*** EXTRACTED RECORDS Section Begins ***
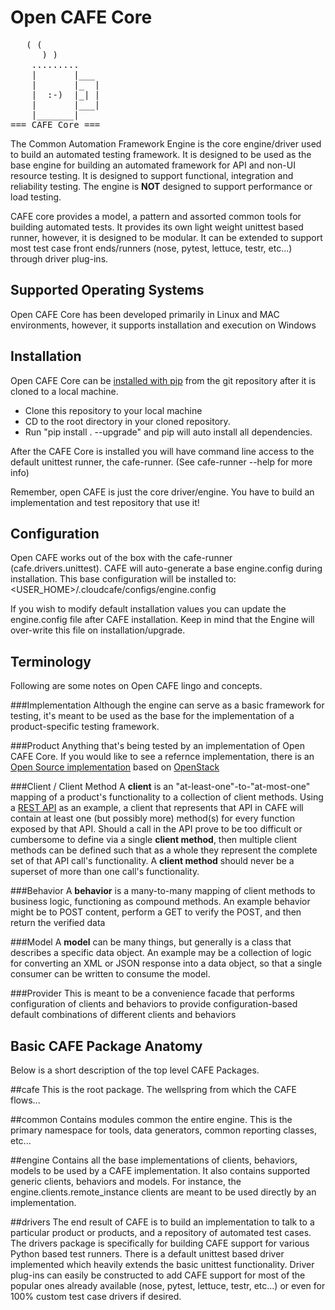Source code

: Open CAFE Core
================================
<pre>
   ( (
      ) )
    .........    
    |       |___ 
    |       |_  |
    |  :-)  |_| |
    |       |___|
    |_______|
=== CAFE Core ===
</pre> 

The Common Automation Framework Engine is the core engine/driver used to build an automated testing framework. It is designed to be used as the 
base engine for building an automated framework for API and non-UI resource testing. It is designed to support functional, integration and 
reliability testing. The engine is **NOT** designed to support performance or load testing.  

CAFE core provides a model, a pattern and assorted common tools for building automated tests. It provides its own light weight unittest based 
runner, however, it is designed to be modular. It can be extended to support most test case front ends/runners (nose, pytest, lettuce, testr, etc...) 
through driver plug-ins.

Supported Operating Systems
---------------------------
Open CAFE Core has been developed primarily in Linux and MAC environments, however, it supports installation and 
execution on Windows

Installation
------------
Open CAFE Core can be [installed with pip](https://pypi.python.org/pypi/pip) from the git repository after it is cloned to a local machine. 

* Clone this repository to your local machine  
* CD to the root directory in your cloned repository.
* Run "pip install . --upgrade" and pip will auto install all dependencies.

After the CAFE Core is installed you will have command line access to the default unittest runner, the cafe-runner. (See cafe-runner --help for more info)

Remember, open CAFE is just the core driver/engine. You have to build an implementation and test repository that use it!

Configuration
--------------
Open CAFE works out of the box with the cafe-runner (cafe.drivers.unittest). CAFE will auto-generate a base engine.config during installation. This 
base configuration will be installed to: <USER_HOME>/.cloudcafe/configs/engine.config

If you wish to modify default installation values you can update the engine.config file after CAFE installation. Keep in mind that the Engine will 
over-write this file on installation/upgrade.

Terminology
-----------
Following are some notes on Open CAFE lingo and concepts.

###Implementation
Although the engine can serve as a basic framework for testing, it's meant to
be used as the base for the implementation of a product-specific testing
framework.

###Product
Anything that's being tested by an implementation of Open CAFE Core. If you would like to see a refernce implementation, there is an 
[Open Source implementation](https://github.com/stackforge) based on [OpenStack](http://http://www.openstack.org/)

###Client / Client Method
A **client** is an "at-least-one"-to-"at-most-one" mapping of a product's functionality to a collection of client methods.
Using a [REST API](https://en.wikipedia.org/wiki/Representational_state_transfer) as an example, a client that represents that API in 
CAFE will contain at least one (but possibly more) method(s) for every function exposed by that API.  Should a call in the API prove to be too 
difficult or cumbersome to define via a single **client method**, then multiple client methods can be defined such that as a whole
they represent the complete set of that API call's functionality. A **client method** should never be a superset of more than one call's 
functionality.

###Behavior
A **behavior** is a many-to-many mapping of client methods to business logic, functioning as compound methods.  An 
example behavior might be to POST content, perform a GET to verify the POST, and then return the verified data

###Model
A **model** can be many things, but generally is a class that describes a specific data object.
An example may be a collection of logic for converting an XML or JSON response into a
data object, so that a single consumer can be written to consume the model.

###Provider
This is meant to be a convenience facade that performs configuration of clients
and behaviors to provide configuration-based default combinations of different clients and behaviors

Basic CAFE Package Anatomy
-------
Below is a short description of the top level CAFE Packages.

##cafe
This is the root package. The wellspring from which the CAFE flows...

##common
Contains modules common the entire engine. This is the primary namespace for tools, data generators, common reporting classes, etc...

##engine
Contains all the base implementations of clients, behaviors, models to be used by a CAFE implementation. It also contains supported generic clients, 
behaviors and models. For instance, the engine.clients.remote_instance clients are meant to be used directly by an implementation. 

##drivers
The end result of CAFE is to build an implementation to talk to a particular product or products, and a repository of automated test cases. The drivers 
package is specifically for building CAFE support for various Python based test runners. There is a default unittest based driver implemented which 
heavily extends the basic unittest functionality. Driver plug-ins can easily be constructed to add CAFE support for most of the popular ones already 
available (nose, pytest, lettuce, testr, etc...) or even for 100% custom test case drivers if desired.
*** EXTRACTED RECORDS Section Ends ***
EXERCISE DIRECTIONS »
Your job is to copy each entry exactly as written; the pictures do not go in.

OUTPUT »
Source code

: Open CAFE Core
================================
<pre>
   ( (
      ) )
    .........    
    |       |___ 
    |       |_  |
    |  :-)  |_| |
    |       |___|
    |_______|
=== CAFE Core ===
</pre> 

The Common Automation Framework Engine is the core engine/driver used to build an automated testing framework. It is designed to be used as the 
base engine for building an automated framework for API and non-UI resource testing. It is designed to support functional, integration and 
reliability testing. The engine is **NOT** designed to support performance or load testing.  

CAFE core provides a model, a pattern and assorted common tools for building automated tests. It provides its own light weight unittest based 
runner, however, it is designed to be modular. It can be extended to support most test case front ends/runners (nose, pytest, lettuce, testr, etc...) 
through driver plug-ins.

Supported Operating Systems
---------------------------
Open CAFE Core has been developed primarily in Linux and MAC environments, however, it supports installation and 
execution on Windows

Installation
------------
Open CAFE Core can be [installed with pip](https://pypi.python.org/pypi/pip) from the git repository after it is cloned to a local machine. 

* Clone this repository to your local machine  
* CD to the root directory in your cloned repository.
* Run "pip install . --upgrade" and pip will auto install all dependencies.

After the CAFE Core is installed you will have command line access to the default unittest runner, the cafe-runner. (See cafe-runner --help for more info)

Remember, open CAFE is just the core driver/engine. You have to build an implementation and test repository that use it!

Configuration
--------------
Open CAFE works out of the box with the cafe-runner (cafe.drivers.unittest). CAFE will auto-generate a base engine.config during installation. This 
base configuration will be installed to: <USER_HOME>/.cloudcafe/configs/engine.config

If you wish to modify default installation values you can update the engine.config file after CAFE installation. Keep in mind that the Engine will 
over-write this file on installation/upgrade.

Terminology
-----------
Following are some notes on Open CAFE lingo and concepts.

###Implementation
Although the engine can serve as a basic framework for testing, it's meant to
be used as the base for the implementation of a product-specific testing
framework.

###Product
Anything that's being tested by an implementation of Open CAFE Core. If you would like to see a refernce implementation, there is an 
[Open Source implementation](https://github.com/stackforge) based on [OpenStack](http://http://www.openstack.org/)

###Client / Client Method
A **client** is an "at-least-one"-to-"at-most-one" mapping of a product's functionality to a collection of client methods.
Using a [REST API](https://en.wikipedia.org/wiki/Representational_state_transfer) as an example, a client that represents that API in 
CAFE will contain at least one (but possibly more) method(s) for every function exposed by that API.  Should a call in the API prove to be too 
difficult or cumbersome to define via a single **client method**, then multiple client methods can be defined such that as a whole
they represent the complete set of that API call's functionality. A **client method** should never be a superset of more than one call's 
functionality.

###Behavior
A **behavior** is a many-to-many mapping of client methods to business logic, functioning as compound methods.  An 
example behavior might be to POST content, perform a GET to verify the POST, and then return the verified data

###Model
A **model** can be many things, but generally is a class that describes a specific data object.
An example may be a collection of logic for converting an XML or JSON response into a
data object, so that a single consumer can be written to consume the model.

###Provider
This is meant to be a convenience facade that performs configuration of clients
and behaviors to provide configuration-based default combinations of different clients and behaviors

Basic CAFE Package Anatomy
-------
Below is a short description of the top level CAFE Packages.

##cafe
This is the root package. The wellspring from which the CAFE flows...

##common
Contains modules common the entire engine. This is the primary namespace for tools, data generators, common reporting classes, etc...

##engine
Contains all the base implementations of clients, behaviors, models to be used by a CAFE implementation. It also contains supported generic clients, 
behaviors and models. For instance, the engine.clients.remote_instance clients are meant to be used directly by an implementation. 

##drivers
The end result of CAFE is to build an implementation to talk to a particular product or products, and a repository of automated test cases. The drivers 
package is specifically for building CAFE support for various Python based test runners. There is a default unittest based driver implemented which 
heavily extends the basic unittest functionality. Driver plug-ins can easily be constructed to add CAFE support for most of the popular ones already 
available (nose, pytest, lettuce, testr, etc...) or even for 100% custom test case drivers if desired.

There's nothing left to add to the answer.